The old dispensation of prefecture, where school administrators unilaterally appointed and deployed student leaders without the input and consent of the governed, is gradually losing appeal and Student Representative Councils (SRCs) have gained currency and prominence. It will be remembered that SRCs with their radical character, were historically the exclusive preserve of high institutions of learning. But now the imperative of growing and sustaining democracy at the grassroots has made SRCs a common phenomenon in high schools. As alluded to earlier in the discussion, citizenship education is not an end in itself but a means to an end.

It is not just a school mock examination exercise but it is real education intended to promote active participation in democracy beyond the borders of a school while seeking to prevent and address voter apathy among young people.
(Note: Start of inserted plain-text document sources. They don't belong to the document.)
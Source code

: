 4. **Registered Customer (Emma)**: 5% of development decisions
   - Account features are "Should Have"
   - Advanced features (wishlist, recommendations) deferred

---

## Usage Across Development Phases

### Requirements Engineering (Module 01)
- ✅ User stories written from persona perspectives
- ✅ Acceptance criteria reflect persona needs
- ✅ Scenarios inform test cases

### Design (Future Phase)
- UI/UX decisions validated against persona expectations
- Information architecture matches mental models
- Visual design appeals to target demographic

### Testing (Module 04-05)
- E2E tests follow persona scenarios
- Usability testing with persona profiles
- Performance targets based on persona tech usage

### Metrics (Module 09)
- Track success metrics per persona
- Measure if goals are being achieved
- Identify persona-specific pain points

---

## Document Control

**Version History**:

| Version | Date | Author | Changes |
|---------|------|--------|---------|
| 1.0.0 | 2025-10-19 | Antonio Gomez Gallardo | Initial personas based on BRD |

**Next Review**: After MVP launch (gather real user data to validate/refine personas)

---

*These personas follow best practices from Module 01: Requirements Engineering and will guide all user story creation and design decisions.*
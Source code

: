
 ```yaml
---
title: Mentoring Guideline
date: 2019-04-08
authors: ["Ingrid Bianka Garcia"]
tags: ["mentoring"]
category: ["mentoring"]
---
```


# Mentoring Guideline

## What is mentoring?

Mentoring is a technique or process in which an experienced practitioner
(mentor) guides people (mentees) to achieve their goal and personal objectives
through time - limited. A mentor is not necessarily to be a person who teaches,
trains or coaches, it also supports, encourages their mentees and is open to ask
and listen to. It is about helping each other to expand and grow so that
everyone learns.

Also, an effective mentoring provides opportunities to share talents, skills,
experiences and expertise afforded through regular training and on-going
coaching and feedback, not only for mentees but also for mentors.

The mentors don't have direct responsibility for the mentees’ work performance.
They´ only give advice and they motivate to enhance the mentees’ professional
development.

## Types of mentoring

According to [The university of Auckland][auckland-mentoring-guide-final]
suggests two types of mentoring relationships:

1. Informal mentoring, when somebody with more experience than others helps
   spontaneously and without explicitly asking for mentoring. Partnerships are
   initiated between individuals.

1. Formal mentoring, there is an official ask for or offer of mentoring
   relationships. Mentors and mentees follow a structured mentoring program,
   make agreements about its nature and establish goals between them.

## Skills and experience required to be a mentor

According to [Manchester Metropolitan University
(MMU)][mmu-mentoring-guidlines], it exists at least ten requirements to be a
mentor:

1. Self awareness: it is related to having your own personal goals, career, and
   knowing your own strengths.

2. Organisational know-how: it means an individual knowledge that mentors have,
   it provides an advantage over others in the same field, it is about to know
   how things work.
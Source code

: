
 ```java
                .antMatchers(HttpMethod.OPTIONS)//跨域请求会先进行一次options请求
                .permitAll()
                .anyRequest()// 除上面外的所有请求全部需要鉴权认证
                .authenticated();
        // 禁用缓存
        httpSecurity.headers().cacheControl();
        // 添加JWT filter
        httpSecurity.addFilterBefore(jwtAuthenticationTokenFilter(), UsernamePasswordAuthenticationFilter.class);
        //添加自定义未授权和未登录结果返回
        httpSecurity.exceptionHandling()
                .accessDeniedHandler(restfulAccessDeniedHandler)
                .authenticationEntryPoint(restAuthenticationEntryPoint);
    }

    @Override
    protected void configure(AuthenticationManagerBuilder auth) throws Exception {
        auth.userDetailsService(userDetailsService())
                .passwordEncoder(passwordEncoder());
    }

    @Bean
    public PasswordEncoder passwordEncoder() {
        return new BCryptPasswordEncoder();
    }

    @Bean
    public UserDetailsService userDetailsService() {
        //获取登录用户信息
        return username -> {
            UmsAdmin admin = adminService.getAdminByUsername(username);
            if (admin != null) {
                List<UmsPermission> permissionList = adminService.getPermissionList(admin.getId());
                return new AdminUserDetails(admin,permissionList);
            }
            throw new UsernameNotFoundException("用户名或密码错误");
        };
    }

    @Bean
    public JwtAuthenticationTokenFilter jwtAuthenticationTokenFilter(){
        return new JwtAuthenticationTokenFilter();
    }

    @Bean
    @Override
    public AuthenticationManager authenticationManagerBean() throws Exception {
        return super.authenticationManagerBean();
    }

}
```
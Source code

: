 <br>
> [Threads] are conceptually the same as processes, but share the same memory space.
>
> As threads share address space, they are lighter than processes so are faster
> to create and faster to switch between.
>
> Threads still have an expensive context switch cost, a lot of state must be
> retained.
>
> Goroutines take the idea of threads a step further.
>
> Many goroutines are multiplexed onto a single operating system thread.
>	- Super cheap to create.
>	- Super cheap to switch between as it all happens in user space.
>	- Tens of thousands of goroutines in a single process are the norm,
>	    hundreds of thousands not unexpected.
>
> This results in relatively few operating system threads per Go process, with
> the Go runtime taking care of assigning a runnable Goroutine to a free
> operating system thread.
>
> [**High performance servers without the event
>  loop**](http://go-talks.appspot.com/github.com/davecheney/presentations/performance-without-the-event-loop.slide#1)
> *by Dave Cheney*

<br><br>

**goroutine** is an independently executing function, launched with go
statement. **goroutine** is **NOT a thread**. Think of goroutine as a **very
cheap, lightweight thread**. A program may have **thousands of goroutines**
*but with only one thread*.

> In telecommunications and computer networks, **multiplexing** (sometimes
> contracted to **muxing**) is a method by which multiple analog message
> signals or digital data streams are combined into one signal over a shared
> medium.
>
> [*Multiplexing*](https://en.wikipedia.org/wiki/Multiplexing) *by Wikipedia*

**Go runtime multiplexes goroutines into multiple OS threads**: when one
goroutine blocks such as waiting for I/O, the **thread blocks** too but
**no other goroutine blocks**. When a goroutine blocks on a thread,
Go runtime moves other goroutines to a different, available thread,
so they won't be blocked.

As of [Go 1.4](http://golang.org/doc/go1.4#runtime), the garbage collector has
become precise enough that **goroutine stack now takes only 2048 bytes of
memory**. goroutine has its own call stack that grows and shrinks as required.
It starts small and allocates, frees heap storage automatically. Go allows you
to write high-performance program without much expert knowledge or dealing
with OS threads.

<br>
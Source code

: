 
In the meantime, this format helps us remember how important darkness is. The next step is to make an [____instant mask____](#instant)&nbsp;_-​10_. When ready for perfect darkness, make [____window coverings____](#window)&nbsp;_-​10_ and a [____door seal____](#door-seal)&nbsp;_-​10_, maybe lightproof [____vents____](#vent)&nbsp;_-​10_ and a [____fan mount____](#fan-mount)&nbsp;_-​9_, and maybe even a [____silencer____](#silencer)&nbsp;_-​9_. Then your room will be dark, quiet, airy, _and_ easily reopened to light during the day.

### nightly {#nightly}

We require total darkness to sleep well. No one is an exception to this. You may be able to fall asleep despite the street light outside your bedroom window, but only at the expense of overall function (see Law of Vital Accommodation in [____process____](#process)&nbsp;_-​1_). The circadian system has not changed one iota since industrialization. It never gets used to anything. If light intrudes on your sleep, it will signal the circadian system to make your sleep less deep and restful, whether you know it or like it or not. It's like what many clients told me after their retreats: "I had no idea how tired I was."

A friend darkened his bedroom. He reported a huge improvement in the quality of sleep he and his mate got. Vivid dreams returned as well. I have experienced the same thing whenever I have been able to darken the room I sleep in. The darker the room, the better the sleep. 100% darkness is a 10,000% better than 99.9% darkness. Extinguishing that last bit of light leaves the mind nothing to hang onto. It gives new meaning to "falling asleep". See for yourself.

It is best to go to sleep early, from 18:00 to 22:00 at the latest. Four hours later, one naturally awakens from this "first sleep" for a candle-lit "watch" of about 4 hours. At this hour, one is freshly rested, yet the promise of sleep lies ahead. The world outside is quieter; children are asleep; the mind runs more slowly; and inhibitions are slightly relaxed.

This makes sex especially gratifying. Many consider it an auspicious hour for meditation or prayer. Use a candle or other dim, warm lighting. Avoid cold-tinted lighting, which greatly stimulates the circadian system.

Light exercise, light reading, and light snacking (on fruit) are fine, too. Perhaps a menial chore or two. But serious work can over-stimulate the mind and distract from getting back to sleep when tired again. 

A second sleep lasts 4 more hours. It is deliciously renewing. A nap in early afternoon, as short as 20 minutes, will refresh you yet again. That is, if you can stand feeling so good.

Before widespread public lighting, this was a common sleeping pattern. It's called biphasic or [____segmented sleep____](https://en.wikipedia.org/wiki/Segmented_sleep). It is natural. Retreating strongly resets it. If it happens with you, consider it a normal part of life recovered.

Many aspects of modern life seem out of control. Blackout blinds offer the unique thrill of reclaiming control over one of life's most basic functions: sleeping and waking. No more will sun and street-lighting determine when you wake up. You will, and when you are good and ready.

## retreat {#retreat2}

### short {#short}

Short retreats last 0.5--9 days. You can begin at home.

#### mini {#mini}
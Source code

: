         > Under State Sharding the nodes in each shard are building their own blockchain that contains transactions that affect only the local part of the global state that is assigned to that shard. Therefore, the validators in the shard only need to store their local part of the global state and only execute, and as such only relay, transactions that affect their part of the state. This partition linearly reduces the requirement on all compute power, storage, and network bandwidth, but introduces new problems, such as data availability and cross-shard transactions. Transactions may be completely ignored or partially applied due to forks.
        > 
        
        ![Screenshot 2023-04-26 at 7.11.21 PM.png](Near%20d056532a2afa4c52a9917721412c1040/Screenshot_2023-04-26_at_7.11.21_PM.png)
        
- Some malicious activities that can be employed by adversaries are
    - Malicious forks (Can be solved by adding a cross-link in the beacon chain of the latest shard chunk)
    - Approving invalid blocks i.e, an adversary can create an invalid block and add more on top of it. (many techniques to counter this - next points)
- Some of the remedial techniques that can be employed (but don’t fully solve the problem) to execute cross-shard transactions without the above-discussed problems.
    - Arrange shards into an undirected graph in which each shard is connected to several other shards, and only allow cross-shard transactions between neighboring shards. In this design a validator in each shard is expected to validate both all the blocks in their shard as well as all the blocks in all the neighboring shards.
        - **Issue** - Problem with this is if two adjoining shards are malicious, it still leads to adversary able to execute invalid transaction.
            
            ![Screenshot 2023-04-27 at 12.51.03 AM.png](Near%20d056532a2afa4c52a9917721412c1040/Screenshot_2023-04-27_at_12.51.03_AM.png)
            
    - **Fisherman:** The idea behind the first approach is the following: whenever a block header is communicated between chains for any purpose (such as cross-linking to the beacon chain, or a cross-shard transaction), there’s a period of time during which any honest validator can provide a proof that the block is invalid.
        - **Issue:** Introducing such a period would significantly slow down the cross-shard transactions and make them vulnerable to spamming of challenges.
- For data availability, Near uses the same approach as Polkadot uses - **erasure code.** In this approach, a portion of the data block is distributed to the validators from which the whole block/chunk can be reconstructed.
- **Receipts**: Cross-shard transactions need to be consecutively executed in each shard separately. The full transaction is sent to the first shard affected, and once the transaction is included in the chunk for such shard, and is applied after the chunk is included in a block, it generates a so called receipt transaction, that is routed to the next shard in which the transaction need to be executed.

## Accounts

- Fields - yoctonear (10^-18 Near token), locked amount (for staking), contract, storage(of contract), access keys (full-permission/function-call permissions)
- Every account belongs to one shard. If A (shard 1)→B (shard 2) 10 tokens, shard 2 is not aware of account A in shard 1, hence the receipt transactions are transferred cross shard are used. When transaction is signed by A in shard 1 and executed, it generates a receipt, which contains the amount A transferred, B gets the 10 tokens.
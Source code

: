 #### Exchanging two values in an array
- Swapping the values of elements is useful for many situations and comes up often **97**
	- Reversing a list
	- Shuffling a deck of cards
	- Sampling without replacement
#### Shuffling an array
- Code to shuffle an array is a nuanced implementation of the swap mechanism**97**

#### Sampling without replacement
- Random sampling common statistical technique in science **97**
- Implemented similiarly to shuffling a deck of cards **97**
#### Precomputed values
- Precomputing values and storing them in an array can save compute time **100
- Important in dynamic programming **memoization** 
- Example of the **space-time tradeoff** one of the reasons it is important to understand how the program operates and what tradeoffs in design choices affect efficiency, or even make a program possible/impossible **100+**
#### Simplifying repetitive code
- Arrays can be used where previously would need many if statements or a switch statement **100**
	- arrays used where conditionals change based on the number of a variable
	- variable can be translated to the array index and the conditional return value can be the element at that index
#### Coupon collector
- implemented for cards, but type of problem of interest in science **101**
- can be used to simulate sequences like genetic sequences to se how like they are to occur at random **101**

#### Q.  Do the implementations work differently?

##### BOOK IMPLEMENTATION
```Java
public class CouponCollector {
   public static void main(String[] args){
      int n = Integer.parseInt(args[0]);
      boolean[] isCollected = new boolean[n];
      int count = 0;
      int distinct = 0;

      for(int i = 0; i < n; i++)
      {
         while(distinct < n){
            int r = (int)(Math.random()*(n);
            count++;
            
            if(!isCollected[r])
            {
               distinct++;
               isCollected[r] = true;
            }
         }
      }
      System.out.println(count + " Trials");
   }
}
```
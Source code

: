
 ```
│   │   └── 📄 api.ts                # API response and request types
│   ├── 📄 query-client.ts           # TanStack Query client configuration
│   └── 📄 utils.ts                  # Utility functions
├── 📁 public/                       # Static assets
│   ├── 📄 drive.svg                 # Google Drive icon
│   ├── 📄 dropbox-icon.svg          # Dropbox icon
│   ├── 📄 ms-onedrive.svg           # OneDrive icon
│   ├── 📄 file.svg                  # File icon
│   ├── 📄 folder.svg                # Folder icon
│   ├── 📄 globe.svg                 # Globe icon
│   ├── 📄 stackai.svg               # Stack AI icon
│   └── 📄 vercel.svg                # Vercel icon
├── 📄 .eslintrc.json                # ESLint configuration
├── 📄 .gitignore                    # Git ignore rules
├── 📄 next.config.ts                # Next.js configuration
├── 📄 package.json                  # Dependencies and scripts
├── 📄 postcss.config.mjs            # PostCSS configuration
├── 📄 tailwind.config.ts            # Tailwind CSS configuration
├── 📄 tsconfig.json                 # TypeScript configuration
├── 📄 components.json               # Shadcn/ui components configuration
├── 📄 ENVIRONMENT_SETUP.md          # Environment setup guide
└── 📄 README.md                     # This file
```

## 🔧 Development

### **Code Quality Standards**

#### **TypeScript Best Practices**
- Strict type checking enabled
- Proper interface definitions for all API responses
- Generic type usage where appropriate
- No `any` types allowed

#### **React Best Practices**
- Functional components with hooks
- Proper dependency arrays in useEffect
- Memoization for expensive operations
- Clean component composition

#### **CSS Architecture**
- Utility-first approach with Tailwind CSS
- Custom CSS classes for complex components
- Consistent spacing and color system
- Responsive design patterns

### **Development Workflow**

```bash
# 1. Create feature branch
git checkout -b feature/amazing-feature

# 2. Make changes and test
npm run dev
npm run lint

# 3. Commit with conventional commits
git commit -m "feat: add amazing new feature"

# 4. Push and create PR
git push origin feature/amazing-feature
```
The efficacy of citizenship education will be tested in 2024 in Southern Africa as three countries namely, South Africa, Botswana and Namibia, go to the polls. It remains to be seen how well citizenship education has prepared young people for the greater role of shaping their destinies through voting. As the oldest and mature democracy in Southern Africa , Botswana for a very long time put the minimum voting qualification at 21 years. However, the need to embrace the voice of young people brought about electoral reforms. The participation of young people in elections in Botswana was subsequently boosted by a promulgation of enabling a piece of legislation permitting lowering the voting age from 21 years to 18 years. Traditionally in Botswana, voting was indeed an adult affair based on the notion of universal adult suffrage.

And the system literally and painfully disenfranchised young people in high schools. Many 18-year-olds are in their penultimate or final years at high schools and armed with citizenship training, it is expected that they will not only register in large numbers but also cast their votes as first time voters to finally place their fortunes in their own hands.

Through SRCs, which is literally a dress rehearsal, the students continue to show a lot of zeal and enthusiasm in the election of student representatives. It is hoped that the students extend the same passion and spirit to the national voting exercise geared towards building a better tomorrow for all. Credit must go to the curriculum framers and classroom practitioners for preparing students for their future roles in their real life experiences. Whether the present citizenship training is sufficient to enable students in the three Southern African countries to exercise their rights to vote responsibly and make informed decisions, one cannot tell.

However ,curriculum development is an interminable and ongoing process and feedback could be used to close gaps identified in the curriculum. It is interesting to note that Botswana, in the quest for quality education and relevance, is on the verge of implementing an outcome/competency-based curriculum. It is a curriculum which makes the student the epicentre of teaching and learning as it gives more provision for students to express themselves as opposed to an old dispensation where teachers dominate the teaching and learning theater. It is hoped that the new dispensation would amplify opportunities for students to grasp and experiment deeper into issues of participatory democracy and elections in schools. Otherwise kudos must go to the curriculum framers for ensuring that schools continue to teach and spread the notion that there is no civic duty greater than participating in elections.